Un fantasma adolescente recorre el mundo
El mayo francés no brotó de la nada: en noviembre de 1967, los estudiantes de Nanterre se habían ido a la huelga por problemas de sobrepoblación y en febrero de 1968 hubo manifestaciones parisinas contra la guerra de Vietnam. Pero el verdadero caldo de cultivo es la emergencia global, a mediados de los sesenta, de una nueva izquierda estudiantil que en España cuestiona al franquismo con manifestaciones, huelgas y ocupación de las universidades de Barcelona y Madrid; que en Italia toma la Universidad de Turín; que en Alemania se estructura en torno a la Liga de Estudiantes Socialistas, con ramificaciones en toda Europa; que en Japón milita en la organización Zengakuren, ala izquierda del Partido Socialista; que en Estados Unidos conforma Estudiantes por una Sociedad Democrática, con presencia mayor en California.
Y también cunde en América Latina: en Ecuador los disturbios estudiantiles de Guayaquil son enfrentados con ley marcial; en Venezuela el gobierno responde a las movilizaciones ocupando militarmente la universidad Central y más tarde la de Maracaibo; en Colombia 40 tanques toman la universidad de Bogotá; en Bolivia hay estado de sitio contra la agitación estudiantil; en Brasil estudiantes y policías chocan en Río de Janeiro; en Argentina los universitarios resisten la dictadura militar de Juan Carlos Onganía. En México el Ejército desaloja a los “comunistas” que ocupaban la Universidad de San Nicolás, en Michoacán, entre ellos el rector.
Son igualmente jóvenes afroamericanos quienes protagonizan las algaradas raciales de 1964 en Nueva York, Nueva Jersey, Chicago y Filadelfia; quienes en 1965, en Los Ángeles, saquean, incendian y atacan a la policía, y quienes militan en los Panteras Negras. Son cientos de miles de jóvenes chinos quienes en 1965 conforman los Guardias Rojos que se rebelan contra alcaldes y funcionarios, animando la primera fase de la Revolución Cultural. El mismo año, pero en Checoslovaquia, son principalmente jóvenes quienes impulsan la Primavera de Praga con el reformista Alexander Dubcek, quienes transforman la Plaza Wenceslao en ágora democrática y quienes, más tarde, enfrentan desarmados a los tanques soviéticos. En Polonia, son los estudiantes de la Universidad de Varsovia y obreros siderúrgicos quienes, a principios de1968, integran los comités que demandan libertad de expresión, asociación y cultos. Y son estudiantes quienes a mediados de ese mismo año, en Yugoslavia, se movilizan durante una semana por reformas democráticas.

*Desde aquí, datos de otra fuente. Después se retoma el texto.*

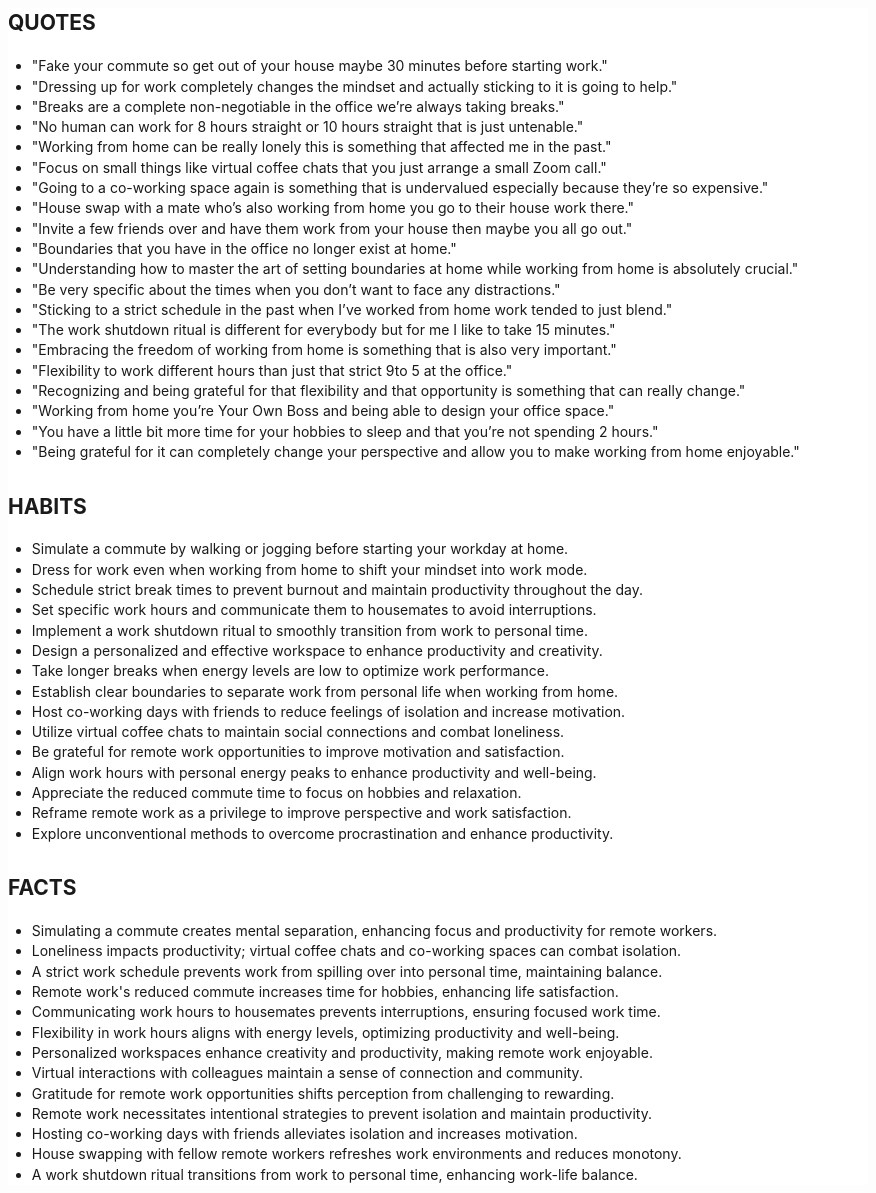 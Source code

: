 ## QUOTES

- "Fake your commute so get out of your house maybe 30 minutes before starting work."
- "Dressing up for work completely changes the mindset and actually sticking to it is going to help."
- "Breaks are a complete non-negotiable in the office we’re always taking breaks."
- "No human can work for 8 hours straight or 10 hours straight that is just untenable."
- "Working from home can be really lonely this is something that affected me in the past."
- "Focus on small things like virtual coffee chats that you just arrange a small Zoom call."
- "Going to a co-working space again is something that is undervalued especially because they’re so expensive."
- "House swap with a mate who’s also working from home you go to their house work there."
- "Invite a few friends over and have them work from your house then maybe you all go out."
- "Boundaries that you have in the office no longer exist at home."
- "Understanding how to master the art of setting boundaries at home while working from home is absolutely crucial."
- "Be very specific about the times when you don’t want to face any distractions."
- "Sticking to a strict schedule in the past when I’ve worked from home work tended to just blend."
- "The work shutdown ritual is different for everybody but for me I like to take 15 minutes."
- "Embracing the freedom of working from home is something that is also very important."
- "Flexibility to work different hours than just that strict 9to 5 at the office."
- "Recognizing and being grateful for that flexibility and that opportunity is something that can really change."
- "Working from home you’re Your Own Boss and being able to design your office space."
- "You have a little bit more time for your hobbies to sleep and that you’re not spending 2 hours."
- "Being grateful for it can completely change your perspective and allow you to make working from home enjoyable."

## HABITS

- Simulate a commute by walking or jogging before starting your workday at home.
- Dress for work even when working from home to shift your mindset into work mode.
- Schedule strict break times to prevent burnout and maintain productivity throughout the day.
- Set specific work hours and communicate them to housemates to avoid interruptions.
- Implement a work shutdown ritual to smoothly transition from work to personal time.
- Design a personalized and effective workspace to enhance productivity and creativity.
- Take longer breaks when energy levels are low to optimize work performance.
- Establish clear boundaries to separate work from personal life when working from home.
- Host co-working days with friends to reduce feelings of isolation and increase motivation.
- Utilize virtual coffee chats to maintain social connections and combat loneliness.
- Be grateful for remote work opportunities to improve motivation and satisfaction.
- Align work hours with personal energy peaks to enhance productivity and well-being.
- Appreciate the reduced commute time to focus on hobbies and relaxation.
- Reframe remote work as a privilege to improve perspective and work satisfaction.
- Explore unconventional methods to overcome procrastination and enhance productivity.

## FACTS

- Simulating a commute creates mental separation, enhancing focus and productivity for remote workers.
- Loneliness impacts productivity; virtual coffee chats and co-working spaces can combat isolation.
- A strict work schedule prevents work from spilling over into personal time, maintaining balance.
- Remote work's reduced commute increases time for hobbies, enhancing life satisfaction.
- Communicating work hours to housemates prevents interruptions, ensuring focused work time.
- Flexibility in work hours aligns with energy levels, optimizing productivity and well-being.
- Personalized workspaces enhance creativity and productivity, making remote work enjoyable.
- Virtual interactions with colleagues maintain a sense of connection and community.
- Gratitude for remote work opportunities shifts perception from challenging to rewarding.
- Remote work necessitates intentional strategies to prevent isolation and maintain productivity.
- Hosting co-working days with friends alleviates isolation and increases motivation.
- House swapping with fellow remote workers refreshes work environments and reduces monotony.
- A work shutdown ritual transitions from work to personal time, enhancing work-life balance.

Menos directamente políticas pero igualmente caladoras en el imaginario de la juventud globalizada son las comunas jipis de California, la conversión del sicólogo Timothy Leary en profeta del LSD y la desmelenada beatlemanía.
Y como telón de fondo, el movimiento contra la guerra en Vietnam. Una desigual confrontación que el internacionalismo mediático llevó a todos los hogares de la “aldea global”, haciendo posible que deviniera causa planetaria.
En el principio eran los jóvenes
En 1967, en la Universidad Libre de Berlín, el filósofo Herbert Marcuse agitaba a los estudiantes: “Está en juego la vida de todos. La creciente producción es creciente destrucción y creciente despilfarro”. Enfrentamos la “amenaza de destrucción total”. Y señalaba las que, según él, eran fuerzas del cambio: “la oposición se concentra cada vez más en los marginales” y también “entre los privilegiados que son conscientes del precio que la sociedad opulenta hace pagar a sus víctimas”. Meses después los “privilegiados” estudiantes franceses de educación media y superior parecían darle la razón protagonizando un inédito movimiento altermundista.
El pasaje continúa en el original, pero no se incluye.